## Task objective
In this exercise, reproduce all the entries that follow exactly.
=== Section Start ===
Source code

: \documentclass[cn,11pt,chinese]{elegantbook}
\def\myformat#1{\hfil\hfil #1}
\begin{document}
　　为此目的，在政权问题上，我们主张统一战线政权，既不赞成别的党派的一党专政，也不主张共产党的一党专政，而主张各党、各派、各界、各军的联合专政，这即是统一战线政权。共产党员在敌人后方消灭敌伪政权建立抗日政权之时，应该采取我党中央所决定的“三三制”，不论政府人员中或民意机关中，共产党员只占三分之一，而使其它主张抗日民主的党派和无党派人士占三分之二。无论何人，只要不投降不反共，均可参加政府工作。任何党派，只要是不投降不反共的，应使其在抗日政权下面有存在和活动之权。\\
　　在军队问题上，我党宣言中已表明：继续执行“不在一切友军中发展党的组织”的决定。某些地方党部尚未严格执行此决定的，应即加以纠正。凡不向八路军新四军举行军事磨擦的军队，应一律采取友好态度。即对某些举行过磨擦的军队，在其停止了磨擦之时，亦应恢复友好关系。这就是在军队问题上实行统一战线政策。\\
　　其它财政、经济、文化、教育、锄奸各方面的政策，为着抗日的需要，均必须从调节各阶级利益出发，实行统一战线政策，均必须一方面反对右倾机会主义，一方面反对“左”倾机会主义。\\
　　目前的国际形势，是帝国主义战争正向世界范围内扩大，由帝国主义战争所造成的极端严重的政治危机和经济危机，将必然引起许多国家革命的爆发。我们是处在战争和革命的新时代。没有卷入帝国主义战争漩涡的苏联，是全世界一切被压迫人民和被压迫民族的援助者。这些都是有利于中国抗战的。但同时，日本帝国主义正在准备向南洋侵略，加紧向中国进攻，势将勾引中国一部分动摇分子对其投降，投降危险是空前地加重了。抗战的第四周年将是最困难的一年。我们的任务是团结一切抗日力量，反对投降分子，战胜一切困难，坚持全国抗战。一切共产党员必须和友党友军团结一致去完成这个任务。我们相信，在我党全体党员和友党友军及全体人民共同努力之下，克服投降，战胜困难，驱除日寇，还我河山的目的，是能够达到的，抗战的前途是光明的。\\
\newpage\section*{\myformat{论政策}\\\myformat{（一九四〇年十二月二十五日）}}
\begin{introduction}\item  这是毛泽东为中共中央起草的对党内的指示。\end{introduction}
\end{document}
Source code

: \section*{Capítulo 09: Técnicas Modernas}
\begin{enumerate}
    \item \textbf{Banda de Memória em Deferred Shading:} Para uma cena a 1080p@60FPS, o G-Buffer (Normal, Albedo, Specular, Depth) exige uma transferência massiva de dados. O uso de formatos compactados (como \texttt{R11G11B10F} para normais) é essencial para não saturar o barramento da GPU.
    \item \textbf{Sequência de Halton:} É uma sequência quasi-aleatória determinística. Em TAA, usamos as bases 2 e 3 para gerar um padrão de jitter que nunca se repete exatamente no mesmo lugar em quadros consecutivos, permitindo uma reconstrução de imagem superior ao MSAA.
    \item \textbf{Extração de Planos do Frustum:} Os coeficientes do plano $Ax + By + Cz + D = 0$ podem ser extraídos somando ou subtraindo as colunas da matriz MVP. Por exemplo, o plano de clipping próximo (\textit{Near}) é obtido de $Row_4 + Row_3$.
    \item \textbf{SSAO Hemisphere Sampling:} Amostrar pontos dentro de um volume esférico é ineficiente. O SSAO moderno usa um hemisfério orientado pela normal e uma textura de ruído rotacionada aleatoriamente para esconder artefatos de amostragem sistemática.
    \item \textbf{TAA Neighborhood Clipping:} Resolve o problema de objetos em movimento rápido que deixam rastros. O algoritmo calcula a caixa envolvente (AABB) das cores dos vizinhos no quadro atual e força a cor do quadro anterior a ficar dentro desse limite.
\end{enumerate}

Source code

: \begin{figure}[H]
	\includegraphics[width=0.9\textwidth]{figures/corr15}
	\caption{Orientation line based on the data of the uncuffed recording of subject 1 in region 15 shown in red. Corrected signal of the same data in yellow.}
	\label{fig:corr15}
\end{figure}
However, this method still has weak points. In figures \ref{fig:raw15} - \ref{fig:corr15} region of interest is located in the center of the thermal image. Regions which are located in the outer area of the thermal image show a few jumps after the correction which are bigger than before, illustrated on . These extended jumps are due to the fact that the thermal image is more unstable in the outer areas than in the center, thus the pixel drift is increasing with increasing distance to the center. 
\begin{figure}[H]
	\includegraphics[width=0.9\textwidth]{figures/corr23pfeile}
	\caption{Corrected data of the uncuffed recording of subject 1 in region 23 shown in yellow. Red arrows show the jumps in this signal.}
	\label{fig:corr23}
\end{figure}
=== Section End ===
## Output
Source code

: \documentclass[cn,11pt,chinese]{elegantbook}
\def\myformat#1{\hfil\hfil #1}
\begin{document}
　　为此目的，在政权问题上，我们主张统一战线政权，既不赞成别的党派的一党专政，也不主张共产党的一党专政，而主张各党、各派、各界、各军的联合专政，这即是统一战线政权。共产党员在敌人后方消灭敌伪政权建立抗日政权之时，应该采取我党中央所决定的“三三制”，不论政府人员中或民意机关中，共产党员只占三分之一，而使其它主张抗日民主的党派和无党派人士占三分之二。无论何人，只要不投降不反共，均可参加政府工作。任何党派，只要是不投降不反共的，应使其在抗日政权下面有存在和活动之权。\\
　　在军队问题上，我党宣言中已表明：继续执行“不在一切友军中发展党的组织”的决定。某些地方党部尚未严格执行此决定的，应即加以纠正。凡不向八路军新四军举行军事磨擦的军队，应一律采取友好态度。即对某些举行过磨擦的军队，在其停止了磨擦之时，亦应恢复友好关系。这就是在军队问题上实行统一战线政策。\\
　　其它财政、经济、文化、教育、锄奸各方面的政策，为着抗日的需要，均必须从调节各阶级利益出发，实行统一战线政策，均必须一方面反对右倾机会主义，一方面反对“左”倾机会主义。\\
　　目前的国际形势，是帝国主义战争正向世界范围内扩大，由帝国主义战争所造成的极端严重的政治危机和经济危机，将必然引起许多国家革命的爆发。我们是处在战争和革命的新时代。没有卷入帝国主义战争漩涡的苏联，是全世界一切被压迫人民和被压迫民族的援助者。这些都是有利于中国抗战的。但同时，日本帝国主义正在准备向南洋侵略，加紧向中国进攻，势将勾引中国一部分动摇分子对其投降，投降危险是空前地加重了。抗战的第四周年将是最困难的一年。我们的任务是团结一切抗日力量，反对投降分子，战胜一切困难，坚持全国抗战。一切共产党员必须和友党友军团结一致去完成这个任务。我们相信，在我党全体党员和友党友军及全体人民共同努力之下，克服投降，战胜困难，驱除日寇，还我河山的目的，是能够达到的，抗战的前途是光明的。\\
\newpage\section*{\myformat{论政策}\\\myformat{（一九四〇年十二月二十五日）}}
\begin{introduction}\item  这是毛泽东为中共中央起草的对党内的指示。\end{introduction}
\end{document}
Source code

: \section*{Capítulo 09: Técnicas Modernas}
\begin{enumerate}
    \item \textbf{Banda de Memória em Deferred Shading:} Para uma cena a 1080p@60FPS, o G-Buffer (Normal, Albedo, Specular, Depth) exige uma transferência massiva de dados. O uso de formatos compactados (como \texttt{R11G11B10F} para normais) é essencial para não saturar o barramento da GPU.
    \item \textbf{Sequência de Halton:} É uma sequência quasi-aleatória determinística. Em TAA, usamos as bases 2 e 3 para gerar um padrão de jitter que nunca se repete exatamente no mesmo lugar em quadros consecutivos, permitindo uma reconstrução de imagem superior ao MSAA.
    \item \textbf{Extração de Planos do Frustum:} Os coeficientes do plano $Ax + By + Cz + D = 0$ podem ser extraídos somando ou subtraindo as colunas da matriz MVP. Por exemplo, o plano de clipping próximo (\textit{Near}) é obtido de $Row_4 + Row_3$.
    \item \textbf{SSAO Hemisphere Sampling:} Amostrar pontos dentro de um volume esférico é ineficiente. O SSAO moderno usa um hemisfério orientado pela normal e uma textura de ruído rotacionada aleatoriamente para esconder artefatos de amostragem sistemática.
    \item \textbf{TAA Neighborhood Clipping:} Resolve o problema de objetos em movimento rápido que deixam rastros. O algoritmo calcula a caixa envolvente (AABB) das cores dos vizinhos no quadro atual e força a cor do quadro anterior a ficar dentro desse limite.
\end{enumerate}

Source code

: \begin{figure}[H]
	\includegraphics[width=0.9\textwidth]{figures/corr15}
	\caption{Orientation line based on the data of the uncuffed recording of subject 1 in region 15 shown in red. Corrected signal of the same data in yellow.}
	\label{fig:corr15}
\end{figure}
However, this method still has weak points. In figures \ref{fig:raw15} - \ref{fig:corr15} region of interest is located in the center of the thermal image. Regions which are located in the outer area of the thermal image show a few jumps after the correction which are bigger than before, illustrated on . These extended jumps are due to the fact that the thermal image is more unstable in the outer areas than in the center, thus the pixel drift is increasing with increasing distance to the center. 
\begin{figure}[H]
	\includegraphics[width=0.9\textwidth]{figures/corr23pfeile}
	\caption{Corrected data of the uncuffed recording of subject 1 in region 23 shown in yellow. Red arrows show the jumps in this signal.}
	\label{fig:corr23}
\end{figure}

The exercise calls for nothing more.